US Sen. Raphael Warnock (D-Ga.), who is up for reelection in 2028, similarly ripped the Georgia redistricting effort on social media Wednesday: "There is an extreme movement in this country that will stop at nothing to hold on to power, even if it means stripping representation away from millions. I will fight this with everything I have."
Republicans in various states have moved to "shamelessly capitalize" on the April ruling from the high court's right-wing supermajority. On Monday, as the Supreme Court cleared the way for the Alabama GOP to rescind the creation of its second Black-majority district, Memphis voters sued over a new map targeting Tennessee's only majority-Black congressional district.
On Tuesday, as the Missouri Supreme Court declined to strike down a new congressional map that state voters are working to challenge with a referendum, five Republican South Carolina senators joined Democrats in blocking a GOP effort to advance Trump's gerrymandering campaign in their state.

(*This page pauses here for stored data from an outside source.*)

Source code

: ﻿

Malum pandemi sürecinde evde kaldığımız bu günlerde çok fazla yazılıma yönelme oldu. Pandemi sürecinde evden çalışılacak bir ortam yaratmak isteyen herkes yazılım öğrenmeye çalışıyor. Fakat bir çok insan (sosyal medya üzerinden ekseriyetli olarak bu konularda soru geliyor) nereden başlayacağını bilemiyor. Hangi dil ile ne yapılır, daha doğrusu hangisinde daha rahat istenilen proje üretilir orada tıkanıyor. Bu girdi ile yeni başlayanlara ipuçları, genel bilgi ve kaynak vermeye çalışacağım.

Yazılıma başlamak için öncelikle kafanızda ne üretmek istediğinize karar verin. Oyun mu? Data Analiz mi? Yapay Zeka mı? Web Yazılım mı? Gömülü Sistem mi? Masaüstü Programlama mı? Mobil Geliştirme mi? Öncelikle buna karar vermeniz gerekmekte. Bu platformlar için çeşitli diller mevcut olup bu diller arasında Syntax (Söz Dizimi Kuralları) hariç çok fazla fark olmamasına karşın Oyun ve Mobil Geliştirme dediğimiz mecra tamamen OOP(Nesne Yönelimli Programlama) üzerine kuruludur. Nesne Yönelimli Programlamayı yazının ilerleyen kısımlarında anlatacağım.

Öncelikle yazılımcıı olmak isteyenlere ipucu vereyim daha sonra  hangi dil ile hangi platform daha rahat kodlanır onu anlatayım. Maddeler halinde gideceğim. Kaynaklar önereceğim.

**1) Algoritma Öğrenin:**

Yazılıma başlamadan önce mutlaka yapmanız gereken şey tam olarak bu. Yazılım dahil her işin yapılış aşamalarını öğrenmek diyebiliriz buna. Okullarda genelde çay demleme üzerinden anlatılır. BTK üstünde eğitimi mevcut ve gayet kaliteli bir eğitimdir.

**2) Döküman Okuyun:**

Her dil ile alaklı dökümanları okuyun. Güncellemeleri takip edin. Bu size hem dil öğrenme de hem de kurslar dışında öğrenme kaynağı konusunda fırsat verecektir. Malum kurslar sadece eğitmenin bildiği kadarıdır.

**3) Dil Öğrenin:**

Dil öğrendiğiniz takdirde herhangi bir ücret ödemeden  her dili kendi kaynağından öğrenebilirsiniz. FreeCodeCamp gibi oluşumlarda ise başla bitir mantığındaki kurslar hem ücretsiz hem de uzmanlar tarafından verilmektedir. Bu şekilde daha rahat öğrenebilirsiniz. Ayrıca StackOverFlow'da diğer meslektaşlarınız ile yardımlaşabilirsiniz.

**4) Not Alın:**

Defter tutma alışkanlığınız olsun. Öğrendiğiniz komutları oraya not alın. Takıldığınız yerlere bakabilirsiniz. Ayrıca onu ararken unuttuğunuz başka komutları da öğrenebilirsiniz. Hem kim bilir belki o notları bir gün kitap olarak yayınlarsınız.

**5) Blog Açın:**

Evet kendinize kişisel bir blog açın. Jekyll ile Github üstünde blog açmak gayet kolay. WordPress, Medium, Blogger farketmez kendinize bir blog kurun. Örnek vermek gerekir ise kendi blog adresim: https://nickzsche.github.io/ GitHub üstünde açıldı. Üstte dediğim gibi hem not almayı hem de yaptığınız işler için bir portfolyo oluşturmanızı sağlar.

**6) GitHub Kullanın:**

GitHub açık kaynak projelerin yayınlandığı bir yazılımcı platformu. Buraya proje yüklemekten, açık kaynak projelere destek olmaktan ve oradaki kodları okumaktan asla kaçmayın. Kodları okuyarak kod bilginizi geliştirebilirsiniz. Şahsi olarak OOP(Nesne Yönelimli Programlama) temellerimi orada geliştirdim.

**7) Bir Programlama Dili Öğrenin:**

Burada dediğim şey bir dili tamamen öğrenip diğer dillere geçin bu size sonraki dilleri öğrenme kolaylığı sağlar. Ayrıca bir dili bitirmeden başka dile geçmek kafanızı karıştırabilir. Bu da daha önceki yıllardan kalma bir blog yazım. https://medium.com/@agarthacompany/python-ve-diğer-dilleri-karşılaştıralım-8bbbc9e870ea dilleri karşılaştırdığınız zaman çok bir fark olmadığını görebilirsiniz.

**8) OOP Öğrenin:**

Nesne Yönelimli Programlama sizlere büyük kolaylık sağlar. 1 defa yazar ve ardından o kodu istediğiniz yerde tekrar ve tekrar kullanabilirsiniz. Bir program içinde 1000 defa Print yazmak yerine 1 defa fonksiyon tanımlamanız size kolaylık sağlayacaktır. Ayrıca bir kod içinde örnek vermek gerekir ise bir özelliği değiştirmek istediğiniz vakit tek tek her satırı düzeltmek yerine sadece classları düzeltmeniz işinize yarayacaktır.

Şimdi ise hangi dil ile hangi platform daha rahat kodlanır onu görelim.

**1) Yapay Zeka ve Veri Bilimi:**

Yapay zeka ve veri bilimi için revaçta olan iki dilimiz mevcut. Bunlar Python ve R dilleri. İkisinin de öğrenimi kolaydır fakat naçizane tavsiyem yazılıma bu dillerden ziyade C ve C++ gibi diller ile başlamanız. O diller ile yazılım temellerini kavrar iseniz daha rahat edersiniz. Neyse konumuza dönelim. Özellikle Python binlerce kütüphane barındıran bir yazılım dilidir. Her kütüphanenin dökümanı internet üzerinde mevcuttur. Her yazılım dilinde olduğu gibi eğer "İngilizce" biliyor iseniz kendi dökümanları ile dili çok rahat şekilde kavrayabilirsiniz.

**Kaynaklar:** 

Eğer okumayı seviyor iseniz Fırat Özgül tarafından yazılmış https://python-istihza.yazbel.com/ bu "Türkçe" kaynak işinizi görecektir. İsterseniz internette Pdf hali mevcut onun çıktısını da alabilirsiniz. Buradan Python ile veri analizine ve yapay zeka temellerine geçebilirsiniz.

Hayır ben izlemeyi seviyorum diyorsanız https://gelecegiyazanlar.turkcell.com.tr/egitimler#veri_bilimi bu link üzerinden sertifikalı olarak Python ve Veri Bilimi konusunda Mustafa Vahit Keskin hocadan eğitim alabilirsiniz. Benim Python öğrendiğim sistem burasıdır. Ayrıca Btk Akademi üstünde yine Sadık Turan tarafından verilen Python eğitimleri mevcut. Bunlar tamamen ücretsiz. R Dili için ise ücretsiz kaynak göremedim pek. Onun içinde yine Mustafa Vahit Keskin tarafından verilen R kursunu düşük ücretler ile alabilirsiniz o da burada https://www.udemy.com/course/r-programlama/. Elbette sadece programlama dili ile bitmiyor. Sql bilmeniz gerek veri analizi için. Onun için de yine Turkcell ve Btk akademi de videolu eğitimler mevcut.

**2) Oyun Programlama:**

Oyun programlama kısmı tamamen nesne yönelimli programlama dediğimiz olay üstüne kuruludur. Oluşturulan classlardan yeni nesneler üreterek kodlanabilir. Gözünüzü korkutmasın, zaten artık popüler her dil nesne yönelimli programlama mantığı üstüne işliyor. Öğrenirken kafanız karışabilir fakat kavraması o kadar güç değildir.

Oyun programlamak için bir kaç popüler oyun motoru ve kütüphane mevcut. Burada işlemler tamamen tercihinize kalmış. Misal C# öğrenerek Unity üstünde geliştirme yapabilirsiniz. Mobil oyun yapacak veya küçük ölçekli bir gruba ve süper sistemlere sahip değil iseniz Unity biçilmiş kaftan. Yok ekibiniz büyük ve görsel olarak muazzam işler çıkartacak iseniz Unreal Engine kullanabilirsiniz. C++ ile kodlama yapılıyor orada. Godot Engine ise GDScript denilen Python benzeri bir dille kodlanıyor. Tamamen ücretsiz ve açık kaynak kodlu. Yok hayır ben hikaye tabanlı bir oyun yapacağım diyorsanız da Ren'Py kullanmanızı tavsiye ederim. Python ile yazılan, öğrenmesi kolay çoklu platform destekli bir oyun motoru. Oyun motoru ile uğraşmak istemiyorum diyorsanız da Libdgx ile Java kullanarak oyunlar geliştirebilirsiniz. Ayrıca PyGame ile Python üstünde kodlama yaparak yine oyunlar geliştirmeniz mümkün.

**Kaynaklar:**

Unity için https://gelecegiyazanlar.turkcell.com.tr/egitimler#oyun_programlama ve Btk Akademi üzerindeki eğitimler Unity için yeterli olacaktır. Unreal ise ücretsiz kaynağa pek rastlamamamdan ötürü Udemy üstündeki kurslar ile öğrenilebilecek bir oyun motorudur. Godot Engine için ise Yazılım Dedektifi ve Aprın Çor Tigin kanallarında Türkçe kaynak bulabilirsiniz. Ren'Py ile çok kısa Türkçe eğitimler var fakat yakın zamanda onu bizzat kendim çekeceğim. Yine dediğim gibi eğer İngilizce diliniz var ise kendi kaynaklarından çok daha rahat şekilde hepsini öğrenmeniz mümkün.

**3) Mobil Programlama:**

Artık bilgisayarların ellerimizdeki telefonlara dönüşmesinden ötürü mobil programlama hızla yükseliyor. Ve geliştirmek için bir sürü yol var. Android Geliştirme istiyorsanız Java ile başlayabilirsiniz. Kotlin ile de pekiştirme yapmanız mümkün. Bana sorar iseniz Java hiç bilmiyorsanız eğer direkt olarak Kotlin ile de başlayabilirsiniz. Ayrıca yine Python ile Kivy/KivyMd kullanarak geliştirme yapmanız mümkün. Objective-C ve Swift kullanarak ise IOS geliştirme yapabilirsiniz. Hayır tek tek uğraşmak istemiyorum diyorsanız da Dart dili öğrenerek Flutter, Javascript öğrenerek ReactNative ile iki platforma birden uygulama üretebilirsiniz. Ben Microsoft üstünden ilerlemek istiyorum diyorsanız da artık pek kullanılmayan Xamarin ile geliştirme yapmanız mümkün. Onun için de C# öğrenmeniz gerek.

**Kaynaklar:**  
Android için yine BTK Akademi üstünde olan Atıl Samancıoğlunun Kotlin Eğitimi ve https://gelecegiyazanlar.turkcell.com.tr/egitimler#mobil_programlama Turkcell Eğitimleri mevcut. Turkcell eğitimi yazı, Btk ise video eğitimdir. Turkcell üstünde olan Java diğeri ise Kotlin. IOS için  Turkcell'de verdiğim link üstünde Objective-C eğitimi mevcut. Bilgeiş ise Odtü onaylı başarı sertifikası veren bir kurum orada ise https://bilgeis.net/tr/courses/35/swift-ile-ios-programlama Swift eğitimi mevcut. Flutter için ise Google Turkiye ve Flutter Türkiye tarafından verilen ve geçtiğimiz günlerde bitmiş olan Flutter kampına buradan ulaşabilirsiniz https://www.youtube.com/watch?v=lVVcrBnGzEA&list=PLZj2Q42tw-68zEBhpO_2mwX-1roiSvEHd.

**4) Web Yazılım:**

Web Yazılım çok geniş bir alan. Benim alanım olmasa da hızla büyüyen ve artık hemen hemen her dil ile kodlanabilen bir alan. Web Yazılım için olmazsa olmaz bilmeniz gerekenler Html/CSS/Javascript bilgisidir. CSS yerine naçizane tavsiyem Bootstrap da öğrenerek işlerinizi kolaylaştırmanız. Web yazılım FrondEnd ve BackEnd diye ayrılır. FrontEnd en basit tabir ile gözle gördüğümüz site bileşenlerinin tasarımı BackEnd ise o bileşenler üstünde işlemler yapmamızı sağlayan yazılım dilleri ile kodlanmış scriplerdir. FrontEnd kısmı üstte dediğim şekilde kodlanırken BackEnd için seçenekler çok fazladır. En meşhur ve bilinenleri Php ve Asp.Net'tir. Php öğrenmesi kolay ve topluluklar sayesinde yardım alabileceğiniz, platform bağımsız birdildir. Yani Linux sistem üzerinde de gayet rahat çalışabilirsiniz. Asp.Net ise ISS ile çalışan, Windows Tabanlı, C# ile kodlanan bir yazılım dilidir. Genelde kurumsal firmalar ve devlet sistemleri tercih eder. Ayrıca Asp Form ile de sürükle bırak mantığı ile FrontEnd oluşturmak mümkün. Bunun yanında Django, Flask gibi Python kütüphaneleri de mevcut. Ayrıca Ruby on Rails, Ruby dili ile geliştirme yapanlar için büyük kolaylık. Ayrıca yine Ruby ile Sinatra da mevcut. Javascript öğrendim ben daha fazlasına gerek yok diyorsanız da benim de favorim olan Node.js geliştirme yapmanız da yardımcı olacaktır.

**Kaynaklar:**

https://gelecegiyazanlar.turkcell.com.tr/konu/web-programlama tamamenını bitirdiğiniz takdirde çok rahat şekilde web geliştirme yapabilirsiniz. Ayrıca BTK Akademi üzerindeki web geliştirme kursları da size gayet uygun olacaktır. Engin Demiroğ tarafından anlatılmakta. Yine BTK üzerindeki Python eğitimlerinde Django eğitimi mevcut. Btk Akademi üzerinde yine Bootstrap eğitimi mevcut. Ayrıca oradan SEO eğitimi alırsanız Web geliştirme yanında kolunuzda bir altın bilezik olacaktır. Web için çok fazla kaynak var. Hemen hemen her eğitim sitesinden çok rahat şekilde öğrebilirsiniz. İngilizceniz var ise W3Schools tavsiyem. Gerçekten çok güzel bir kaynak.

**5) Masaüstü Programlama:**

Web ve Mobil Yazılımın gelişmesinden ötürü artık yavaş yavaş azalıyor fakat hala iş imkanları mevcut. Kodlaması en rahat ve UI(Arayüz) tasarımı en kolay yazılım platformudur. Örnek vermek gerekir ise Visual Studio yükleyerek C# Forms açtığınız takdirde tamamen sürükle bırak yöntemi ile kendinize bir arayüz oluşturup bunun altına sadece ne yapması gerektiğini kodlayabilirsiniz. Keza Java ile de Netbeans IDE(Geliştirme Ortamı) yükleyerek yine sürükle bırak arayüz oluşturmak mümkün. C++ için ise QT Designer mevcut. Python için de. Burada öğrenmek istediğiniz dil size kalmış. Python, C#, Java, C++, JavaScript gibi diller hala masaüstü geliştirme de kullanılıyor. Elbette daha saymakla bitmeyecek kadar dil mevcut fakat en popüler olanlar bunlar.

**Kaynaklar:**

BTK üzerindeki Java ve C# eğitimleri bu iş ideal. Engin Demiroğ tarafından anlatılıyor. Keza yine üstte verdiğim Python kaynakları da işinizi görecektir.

However, The Post and Courier's Nick Reynolds reported Wednesday that South Carolina Senate Majority Leader Shane Massey (R-25) believes the governor "will call legislators back into a special session amid the redistricting fight."
Also reporting on the anticipated move Wednesday, Politico's Andrew Howard and Alec Hernandez noted that "McMaster's plan—confirmed by four people familiar with the decision, who were granted anonymity to share private details—is a reversal of his position earlier this month and follows pressure" from the president and his allies.
A redistricting push in South Carolina is expected to target the seat held by Democratic Congressman Jim Clyburn—who last month warned that the Supreme Court ruling on Louisiana's map and the VRA "threatens to send our country deeper into the thicket of never-ending redistricting fights, with repeated aggressive map redraws, protracted legal battles, and relentless partisan tugs-of-war, all of which are destined to result in more regressive court decisions."